Récemment, elle a participé avec Olivier Dupuis et Sergio Stanzani - les seuls invités étrangers - au Congrès qui a sanctionné la transformation du PC hongrois en Parti social démocrate.
Lettre Radicale: Anne, peux-tu nous raconter les événements qui t'ont contrainte, étant enfant, à l'exil. Ce sera une évocation certainement douloureuse, puisqu'il est question de ta déportation et de celle de ta famille en Roumanie, mais surtout de la mort de ton père, Géza Losonczy, qui devait être exécuté avec Imre Nagy et les quatre autres ministres de son cabinet, mais qui mourut avant, des suites d'une grève de la faim.
Anne Losonczy: Il faut faire une distinction entre deux expériences qui peuvent sembler relever de l'exil. D'une part la déportation, l'internement auquel les familles des ministres du cabinet d'Imre Nagy ont été contraintes en '56 et que j'ai vécu entre l'âge de 7 et 9 ans. Et, par ailleurs, la décision mûrement réfléchie que j'ai prise à l'âge de vingt-deux ans, de quitter la Hongrie.
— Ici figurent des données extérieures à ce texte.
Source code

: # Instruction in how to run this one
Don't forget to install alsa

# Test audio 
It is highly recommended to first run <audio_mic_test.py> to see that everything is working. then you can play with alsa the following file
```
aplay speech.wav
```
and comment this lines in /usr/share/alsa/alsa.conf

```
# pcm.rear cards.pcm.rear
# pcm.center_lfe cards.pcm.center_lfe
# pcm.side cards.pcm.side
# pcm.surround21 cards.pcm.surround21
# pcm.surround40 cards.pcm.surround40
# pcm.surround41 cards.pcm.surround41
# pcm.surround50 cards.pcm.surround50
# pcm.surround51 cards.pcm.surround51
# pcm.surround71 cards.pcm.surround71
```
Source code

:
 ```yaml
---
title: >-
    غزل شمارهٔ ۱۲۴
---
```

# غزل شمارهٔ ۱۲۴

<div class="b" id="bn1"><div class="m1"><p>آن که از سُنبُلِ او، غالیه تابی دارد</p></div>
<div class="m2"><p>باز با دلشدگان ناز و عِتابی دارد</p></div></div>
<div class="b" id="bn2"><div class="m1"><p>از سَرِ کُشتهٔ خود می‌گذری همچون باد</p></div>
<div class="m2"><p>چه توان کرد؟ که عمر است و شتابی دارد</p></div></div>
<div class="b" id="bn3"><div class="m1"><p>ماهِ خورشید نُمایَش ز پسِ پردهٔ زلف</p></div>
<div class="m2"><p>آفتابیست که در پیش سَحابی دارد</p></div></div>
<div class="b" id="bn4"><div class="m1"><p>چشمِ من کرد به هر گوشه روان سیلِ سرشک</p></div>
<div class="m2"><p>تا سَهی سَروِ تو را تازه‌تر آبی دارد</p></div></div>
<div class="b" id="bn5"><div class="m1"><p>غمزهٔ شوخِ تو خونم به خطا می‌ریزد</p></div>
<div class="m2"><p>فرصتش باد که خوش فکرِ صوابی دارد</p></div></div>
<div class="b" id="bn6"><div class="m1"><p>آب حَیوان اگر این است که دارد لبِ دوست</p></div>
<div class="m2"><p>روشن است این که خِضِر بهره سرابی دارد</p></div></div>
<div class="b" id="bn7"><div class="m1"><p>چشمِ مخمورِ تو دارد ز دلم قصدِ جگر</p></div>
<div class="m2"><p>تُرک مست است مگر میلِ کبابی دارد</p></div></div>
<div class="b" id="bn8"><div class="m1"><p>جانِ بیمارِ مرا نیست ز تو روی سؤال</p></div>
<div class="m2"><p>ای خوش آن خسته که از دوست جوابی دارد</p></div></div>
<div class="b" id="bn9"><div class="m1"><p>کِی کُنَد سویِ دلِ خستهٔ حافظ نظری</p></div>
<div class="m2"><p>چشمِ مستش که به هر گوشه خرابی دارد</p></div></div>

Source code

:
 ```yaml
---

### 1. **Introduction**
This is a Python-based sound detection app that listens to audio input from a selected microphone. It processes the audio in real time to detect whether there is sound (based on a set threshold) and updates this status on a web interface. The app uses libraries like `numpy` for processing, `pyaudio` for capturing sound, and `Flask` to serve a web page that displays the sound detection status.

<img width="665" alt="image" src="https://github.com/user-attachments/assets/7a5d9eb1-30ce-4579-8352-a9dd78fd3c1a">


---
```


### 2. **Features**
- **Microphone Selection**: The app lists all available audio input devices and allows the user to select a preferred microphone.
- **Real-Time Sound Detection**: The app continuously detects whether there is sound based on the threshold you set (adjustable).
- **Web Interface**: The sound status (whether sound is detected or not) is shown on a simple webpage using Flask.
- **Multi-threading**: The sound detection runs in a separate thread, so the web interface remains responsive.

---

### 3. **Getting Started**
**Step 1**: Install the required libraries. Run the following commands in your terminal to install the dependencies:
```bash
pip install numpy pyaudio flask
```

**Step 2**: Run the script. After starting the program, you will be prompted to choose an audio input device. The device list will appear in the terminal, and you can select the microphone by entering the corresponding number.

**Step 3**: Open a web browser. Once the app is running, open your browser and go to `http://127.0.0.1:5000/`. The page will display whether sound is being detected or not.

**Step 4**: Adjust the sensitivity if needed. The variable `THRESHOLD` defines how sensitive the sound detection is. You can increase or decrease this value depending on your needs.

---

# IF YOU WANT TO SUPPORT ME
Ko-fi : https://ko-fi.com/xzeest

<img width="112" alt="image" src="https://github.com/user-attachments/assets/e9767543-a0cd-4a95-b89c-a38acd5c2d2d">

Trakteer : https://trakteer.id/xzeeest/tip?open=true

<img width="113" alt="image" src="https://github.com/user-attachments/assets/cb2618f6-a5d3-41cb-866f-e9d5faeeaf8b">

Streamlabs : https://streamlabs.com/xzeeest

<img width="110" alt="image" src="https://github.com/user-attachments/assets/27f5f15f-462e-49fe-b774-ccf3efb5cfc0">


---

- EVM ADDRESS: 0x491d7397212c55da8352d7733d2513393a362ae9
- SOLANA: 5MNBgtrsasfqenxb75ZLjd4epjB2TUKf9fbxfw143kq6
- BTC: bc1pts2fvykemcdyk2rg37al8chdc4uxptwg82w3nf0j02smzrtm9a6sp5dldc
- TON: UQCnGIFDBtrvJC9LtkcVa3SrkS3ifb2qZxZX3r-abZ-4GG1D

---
Décision qui est liée en partie à mon mariage mais que j'aurais prise de toute façon. Il s'agit donc de deux expériences, différentes dans leur tonalité émotionnelle, dans ce qu'elles ont signifié.
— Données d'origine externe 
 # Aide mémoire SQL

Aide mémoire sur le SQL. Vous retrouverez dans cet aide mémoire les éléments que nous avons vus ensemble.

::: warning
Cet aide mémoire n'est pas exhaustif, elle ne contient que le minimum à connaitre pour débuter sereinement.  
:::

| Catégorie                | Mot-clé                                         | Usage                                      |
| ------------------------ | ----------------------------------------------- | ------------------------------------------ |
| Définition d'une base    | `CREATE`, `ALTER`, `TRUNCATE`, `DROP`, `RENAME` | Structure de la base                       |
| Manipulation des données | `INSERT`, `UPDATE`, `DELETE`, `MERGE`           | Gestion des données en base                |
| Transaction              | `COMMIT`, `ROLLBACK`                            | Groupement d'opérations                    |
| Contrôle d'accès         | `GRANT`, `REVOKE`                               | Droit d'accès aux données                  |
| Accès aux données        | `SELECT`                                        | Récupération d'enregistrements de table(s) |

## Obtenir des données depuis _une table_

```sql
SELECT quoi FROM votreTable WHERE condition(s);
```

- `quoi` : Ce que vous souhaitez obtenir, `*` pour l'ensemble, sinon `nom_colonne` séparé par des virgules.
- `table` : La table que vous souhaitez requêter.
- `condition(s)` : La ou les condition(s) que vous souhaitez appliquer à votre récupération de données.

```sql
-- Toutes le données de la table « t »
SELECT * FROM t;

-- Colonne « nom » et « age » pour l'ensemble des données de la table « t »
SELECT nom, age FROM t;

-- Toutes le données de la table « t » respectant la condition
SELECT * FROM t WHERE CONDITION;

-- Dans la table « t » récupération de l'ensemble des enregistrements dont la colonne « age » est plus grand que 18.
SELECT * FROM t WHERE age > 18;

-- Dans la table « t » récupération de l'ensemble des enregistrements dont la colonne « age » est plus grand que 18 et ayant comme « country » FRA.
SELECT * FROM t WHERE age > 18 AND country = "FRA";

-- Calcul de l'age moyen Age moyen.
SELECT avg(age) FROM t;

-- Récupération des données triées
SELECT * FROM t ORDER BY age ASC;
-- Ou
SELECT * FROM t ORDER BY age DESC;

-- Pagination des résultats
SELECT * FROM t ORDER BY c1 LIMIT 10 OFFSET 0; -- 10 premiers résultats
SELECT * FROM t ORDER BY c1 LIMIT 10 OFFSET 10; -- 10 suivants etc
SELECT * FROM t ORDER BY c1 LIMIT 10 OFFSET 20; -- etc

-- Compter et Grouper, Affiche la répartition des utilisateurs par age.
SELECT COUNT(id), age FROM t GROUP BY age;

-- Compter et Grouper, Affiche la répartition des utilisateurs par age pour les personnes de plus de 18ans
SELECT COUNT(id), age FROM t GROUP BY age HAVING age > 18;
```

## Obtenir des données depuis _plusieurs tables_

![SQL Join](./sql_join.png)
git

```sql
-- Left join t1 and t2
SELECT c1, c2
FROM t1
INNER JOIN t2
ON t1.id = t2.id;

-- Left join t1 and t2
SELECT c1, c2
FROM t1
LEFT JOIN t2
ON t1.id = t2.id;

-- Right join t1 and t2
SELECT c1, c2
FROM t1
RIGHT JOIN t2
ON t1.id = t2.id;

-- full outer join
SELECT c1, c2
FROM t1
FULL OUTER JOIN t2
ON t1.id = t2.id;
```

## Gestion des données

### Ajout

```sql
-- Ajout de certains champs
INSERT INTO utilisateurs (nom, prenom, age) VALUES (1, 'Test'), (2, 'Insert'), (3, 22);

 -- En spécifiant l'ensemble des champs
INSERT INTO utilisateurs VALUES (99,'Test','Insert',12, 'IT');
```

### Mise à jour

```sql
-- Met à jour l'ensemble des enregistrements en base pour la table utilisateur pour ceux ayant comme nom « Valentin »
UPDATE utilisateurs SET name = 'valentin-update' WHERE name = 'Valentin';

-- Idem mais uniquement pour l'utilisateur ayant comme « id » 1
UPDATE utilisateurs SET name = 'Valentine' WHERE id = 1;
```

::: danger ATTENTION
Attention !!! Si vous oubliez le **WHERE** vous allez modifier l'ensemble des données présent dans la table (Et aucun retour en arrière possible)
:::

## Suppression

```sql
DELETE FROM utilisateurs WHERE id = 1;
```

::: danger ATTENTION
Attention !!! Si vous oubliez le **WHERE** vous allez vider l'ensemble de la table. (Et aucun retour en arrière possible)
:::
Mon père a été communiste, j'avais huit ans quand il est mort. Il était membre du Parti Communiste Hongrois depuis 1939. Il a passé la période de la guerre en Hongrie, dans la résistance. Ensuite à la Libération il a été élu député et a représenté le Parti communiste dans diverses charges publiques. Lors du grand tournant de '49, au moment des grands procès, le procès Rajk en Hongrie et le procès Slanski en Tchécoslovaquie, il a été arrêté et s'est retrouvé sur le banc des accusés du second procès hongrois contre les soit-disants titistes: le procès Kadar. Condamné et emprisonné, il a été libéré fin 1953. J'avais donc presque cinq ans. Par la suite il fut réhabilité. C'est à ce moment-là que je l'ai connu. On me l'a présenté comme un étranger. A partir de ce jour, dont je me souviens parfaitement bien, nous avons passé plus ou moins deux ans ensemble. Deux ans d'une intensité extraordinaire dans l'extraordinaire fourmillement de mécontentement, de désir de renouveau, de désir de démocratie qui s'était empar
é du pays. Intensité émotionnelle aussi entre nous deux. Après les événements de '56, nous nous sommes réfugiés, pour des raisons qui seraient trop longues à développer ici, à l'ambassade yougoslave, où Tito avait personnellement invité les membres du gouvernement et leurs familles ... Nous avons passés trois semaines dans cette ambassade, enfermés et cernés par l'armée soviétique et ses mitrailleuses. Au bout de ces trois semaines, nous en sommes sortis. En partie parce que les soviétiques avaient soumis l'ambassade à un véritable blocus et que donc, tout simplement, la nourriture commençait à manquer. En partie parce que le nouveau gouvernement Kadar, qui avait pris le pouvoir avec l'aide de l'armée soviétique, avait promis que les membres du gouvernement d'Imre Nagy pourraient rendre compte de leurs actes librement, c'est-à-dire libres. Qu'ils pouvaient donc rentrer chez eux. Ca n'a pas été le cas ... Nous nous sommes retrouvés d'abord dans une caserne de l'armée soviétique, puis ensuite en Roumanie à qui
nous avions soi-disant demandé - selon la version donnée par le gouvernement Kadar à l'opinion mondiale - le droit d'asile. Ce qui était pour le moins absurde. Nous avons passé là deux ans en état d'internement, entourés de gardes armés. Au début avril 1957, les hommes ont été ramenés à Budapest. Ils ont été soumis, les yeux bandés, à un procès infâme, comme l'étaient depuis longtemps tous les procès dans cette partie du monde. Une partie d'entre eux, dont les noms sont connus maintenant, ont été exécutés. En ce qui concerne mon père ... il a entamé, parait-il, une grève de la faim, avant même le début du procès, ... au terme de laquelle il mourut des suites de l'alimentation forcée à laquelle il était soumis qui entraîna une perforation des poumons. C'est la version officielle, mais ce n'est pas la seule ...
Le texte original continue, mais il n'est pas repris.